#### Material for this task:

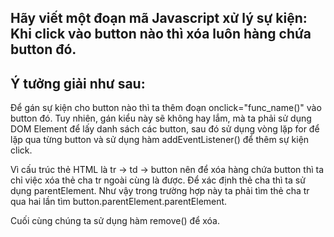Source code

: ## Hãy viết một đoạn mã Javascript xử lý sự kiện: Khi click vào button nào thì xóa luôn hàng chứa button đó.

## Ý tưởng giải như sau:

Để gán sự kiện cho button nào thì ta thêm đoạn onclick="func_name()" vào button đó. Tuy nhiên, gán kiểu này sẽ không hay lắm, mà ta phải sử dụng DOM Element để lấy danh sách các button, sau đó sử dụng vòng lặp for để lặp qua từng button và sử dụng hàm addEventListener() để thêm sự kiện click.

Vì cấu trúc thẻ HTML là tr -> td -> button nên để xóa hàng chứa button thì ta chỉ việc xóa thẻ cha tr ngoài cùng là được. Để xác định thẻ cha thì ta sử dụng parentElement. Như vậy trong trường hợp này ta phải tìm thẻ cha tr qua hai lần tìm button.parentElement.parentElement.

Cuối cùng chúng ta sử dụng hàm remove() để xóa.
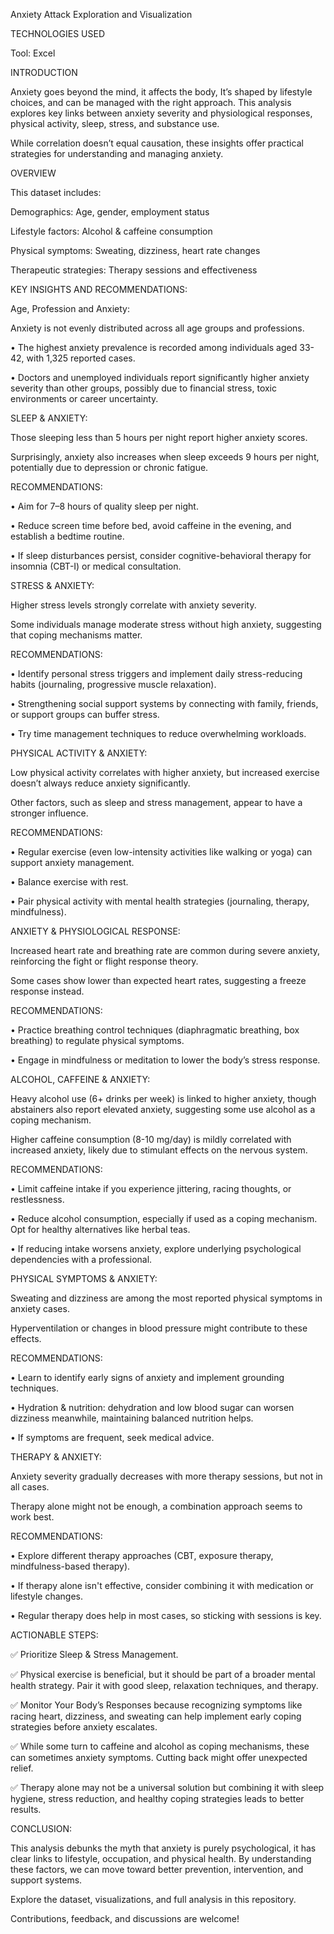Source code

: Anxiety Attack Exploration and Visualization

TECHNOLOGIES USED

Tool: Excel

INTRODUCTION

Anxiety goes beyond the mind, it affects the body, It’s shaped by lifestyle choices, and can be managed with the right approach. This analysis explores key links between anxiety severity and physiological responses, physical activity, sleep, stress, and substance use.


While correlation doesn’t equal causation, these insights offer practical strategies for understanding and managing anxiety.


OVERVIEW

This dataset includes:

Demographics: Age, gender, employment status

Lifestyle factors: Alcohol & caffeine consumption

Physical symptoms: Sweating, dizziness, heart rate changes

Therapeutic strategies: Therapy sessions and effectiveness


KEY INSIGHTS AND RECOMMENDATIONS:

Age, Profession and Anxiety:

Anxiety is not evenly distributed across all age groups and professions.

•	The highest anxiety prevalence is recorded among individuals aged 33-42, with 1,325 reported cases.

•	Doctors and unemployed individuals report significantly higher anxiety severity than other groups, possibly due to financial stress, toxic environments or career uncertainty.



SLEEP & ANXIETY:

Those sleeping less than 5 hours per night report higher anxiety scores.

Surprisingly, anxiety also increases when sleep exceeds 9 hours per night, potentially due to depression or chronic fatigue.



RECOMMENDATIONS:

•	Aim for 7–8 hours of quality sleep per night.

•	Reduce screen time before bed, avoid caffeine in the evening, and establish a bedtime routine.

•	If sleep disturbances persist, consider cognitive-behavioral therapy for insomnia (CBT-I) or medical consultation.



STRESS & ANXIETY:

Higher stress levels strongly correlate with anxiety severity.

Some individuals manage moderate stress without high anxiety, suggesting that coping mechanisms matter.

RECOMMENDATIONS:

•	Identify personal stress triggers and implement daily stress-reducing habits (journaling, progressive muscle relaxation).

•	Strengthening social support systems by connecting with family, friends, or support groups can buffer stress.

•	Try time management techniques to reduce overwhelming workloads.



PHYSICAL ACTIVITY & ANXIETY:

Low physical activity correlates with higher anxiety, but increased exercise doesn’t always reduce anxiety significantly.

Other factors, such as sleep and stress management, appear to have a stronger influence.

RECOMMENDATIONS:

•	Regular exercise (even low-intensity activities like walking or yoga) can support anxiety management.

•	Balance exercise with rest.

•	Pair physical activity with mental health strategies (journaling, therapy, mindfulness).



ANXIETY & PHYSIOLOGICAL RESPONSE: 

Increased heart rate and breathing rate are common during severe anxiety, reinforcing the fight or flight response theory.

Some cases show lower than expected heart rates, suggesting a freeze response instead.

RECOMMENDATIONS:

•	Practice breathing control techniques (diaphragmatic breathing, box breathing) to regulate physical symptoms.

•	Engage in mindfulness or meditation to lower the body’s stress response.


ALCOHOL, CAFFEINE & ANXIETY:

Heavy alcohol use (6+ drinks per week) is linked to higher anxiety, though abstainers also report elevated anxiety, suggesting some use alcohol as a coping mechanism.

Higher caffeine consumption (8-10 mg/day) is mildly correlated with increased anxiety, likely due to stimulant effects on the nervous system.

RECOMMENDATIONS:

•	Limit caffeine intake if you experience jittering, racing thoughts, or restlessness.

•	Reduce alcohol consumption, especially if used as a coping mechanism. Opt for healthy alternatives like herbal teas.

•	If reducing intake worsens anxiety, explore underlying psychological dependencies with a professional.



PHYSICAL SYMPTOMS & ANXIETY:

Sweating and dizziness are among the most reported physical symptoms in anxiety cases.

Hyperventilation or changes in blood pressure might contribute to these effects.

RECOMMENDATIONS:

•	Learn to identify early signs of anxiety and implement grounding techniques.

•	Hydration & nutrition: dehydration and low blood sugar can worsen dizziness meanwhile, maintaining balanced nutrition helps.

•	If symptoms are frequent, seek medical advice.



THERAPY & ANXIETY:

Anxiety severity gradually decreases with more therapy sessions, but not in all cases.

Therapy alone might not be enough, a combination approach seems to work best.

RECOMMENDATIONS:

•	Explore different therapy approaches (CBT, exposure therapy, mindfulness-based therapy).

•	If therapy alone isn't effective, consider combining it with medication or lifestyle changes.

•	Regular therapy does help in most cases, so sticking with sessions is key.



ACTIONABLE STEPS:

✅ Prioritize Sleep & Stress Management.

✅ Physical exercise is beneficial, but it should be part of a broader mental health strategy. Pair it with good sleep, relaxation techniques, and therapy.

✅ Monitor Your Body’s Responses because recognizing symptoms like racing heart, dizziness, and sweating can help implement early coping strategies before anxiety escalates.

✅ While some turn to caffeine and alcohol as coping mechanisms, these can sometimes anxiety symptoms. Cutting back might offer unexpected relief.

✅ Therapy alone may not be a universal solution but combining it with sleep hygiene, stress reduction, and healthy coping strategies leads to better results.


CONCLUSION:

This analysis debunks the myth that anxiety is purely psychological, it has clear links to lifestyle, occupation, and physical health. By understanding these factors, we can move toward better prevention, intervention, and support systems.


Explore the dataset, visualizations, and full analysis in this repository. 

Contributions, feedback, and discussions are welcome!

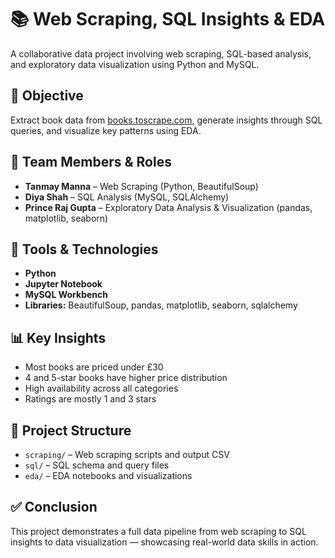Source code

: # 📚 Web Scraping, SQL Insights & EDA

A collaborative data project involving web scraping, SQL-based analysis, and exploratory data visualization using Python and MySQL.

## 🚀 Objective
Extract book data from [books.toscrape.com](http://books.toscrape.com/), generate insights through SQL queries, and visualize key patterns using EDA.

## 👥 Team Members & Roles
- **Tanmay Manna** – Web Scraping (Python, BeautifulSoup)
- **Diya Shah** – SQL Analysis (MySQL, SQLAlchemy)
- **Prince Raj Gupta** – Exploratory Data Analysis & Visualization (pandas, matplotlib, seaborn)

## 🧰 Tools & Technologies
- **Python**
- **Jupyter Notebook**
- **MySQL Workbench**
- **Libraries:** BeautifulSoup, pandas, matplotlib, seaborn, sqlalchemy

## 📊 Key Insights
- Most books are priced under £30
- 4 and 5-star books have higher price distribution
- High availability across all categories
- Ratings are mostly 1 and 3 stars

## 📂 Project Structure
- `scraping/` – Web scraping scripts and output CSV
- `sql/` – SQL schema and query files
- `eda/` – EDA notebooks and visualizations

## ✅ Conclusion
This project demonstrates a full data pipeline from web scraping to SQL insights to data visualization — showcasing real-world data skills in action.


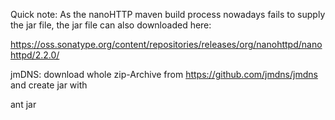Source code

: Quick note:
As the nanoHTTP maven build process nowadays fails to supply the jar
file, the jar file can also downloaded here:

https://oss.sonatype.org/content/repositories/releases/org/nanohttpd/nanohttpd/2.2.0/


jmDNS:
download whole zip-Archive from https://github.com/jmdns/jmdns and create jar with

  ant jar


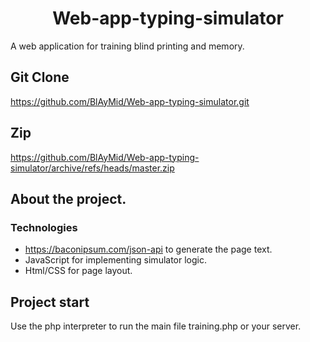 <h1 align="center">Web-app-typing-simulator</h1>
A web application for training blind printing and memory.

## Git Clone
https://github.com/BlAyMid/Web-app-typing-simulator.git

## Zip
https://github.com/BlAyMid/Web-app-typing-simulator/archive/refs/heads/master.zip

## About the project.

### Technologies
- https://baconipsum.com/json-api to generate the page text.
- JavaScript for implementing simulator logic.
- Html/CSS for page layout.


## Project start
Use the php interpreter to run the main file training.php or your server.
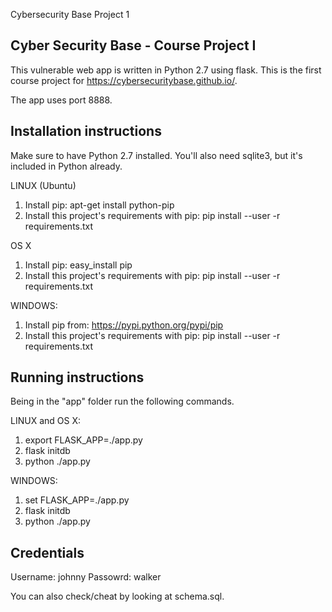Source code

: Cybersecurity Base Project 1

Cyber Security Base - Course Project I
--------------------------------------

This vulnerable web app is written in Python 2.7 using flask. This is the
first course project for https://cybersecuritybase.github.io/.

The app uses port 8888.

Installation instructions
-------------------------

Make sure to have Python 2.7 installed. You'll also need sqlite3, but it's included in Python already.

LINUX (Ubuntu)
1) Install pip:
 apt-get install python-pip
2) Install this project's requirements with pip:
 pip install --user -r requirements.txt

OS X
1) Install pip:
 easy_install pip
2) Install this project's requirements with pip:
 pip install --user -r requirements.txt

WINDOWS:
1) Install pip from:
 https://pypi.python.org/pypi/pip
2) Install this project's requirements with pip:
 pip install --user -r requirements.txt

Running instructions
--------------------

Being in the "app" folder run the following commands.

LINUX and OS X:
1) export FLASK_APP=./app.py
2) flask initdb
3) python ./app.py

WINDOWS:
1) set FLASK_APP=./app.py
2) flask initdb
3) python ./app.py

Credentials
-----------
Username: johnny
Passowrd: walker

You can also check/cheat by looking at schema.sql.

#### Aim of the exercise:
Any pictures are to be skipped, and the lines from the beginning of the entries through the line with "Để gán sự kiện" copied exactly.

#### Solution to this exercise:
Source code

: ## Hãy viết một đoạn mã Javascript xử lý sự kiện: Khi click vào button nào thì xóa luôn hàng chứa button đó.

## Ý tưởng giải như sau:

Để gán sự kiện cho button nào thì ta thêm đoạn onclick="func_name()" vào button đó. Tuy nhiên, gán kiểu này sẽ không hay lắm, mà ta phải sử dụng DOM Element để lấy danh sách các button, sau đó sử dụng vòng lặp for để lặp qua từng button và sử dụng hàm addEventListener() để thêm sự kiện click.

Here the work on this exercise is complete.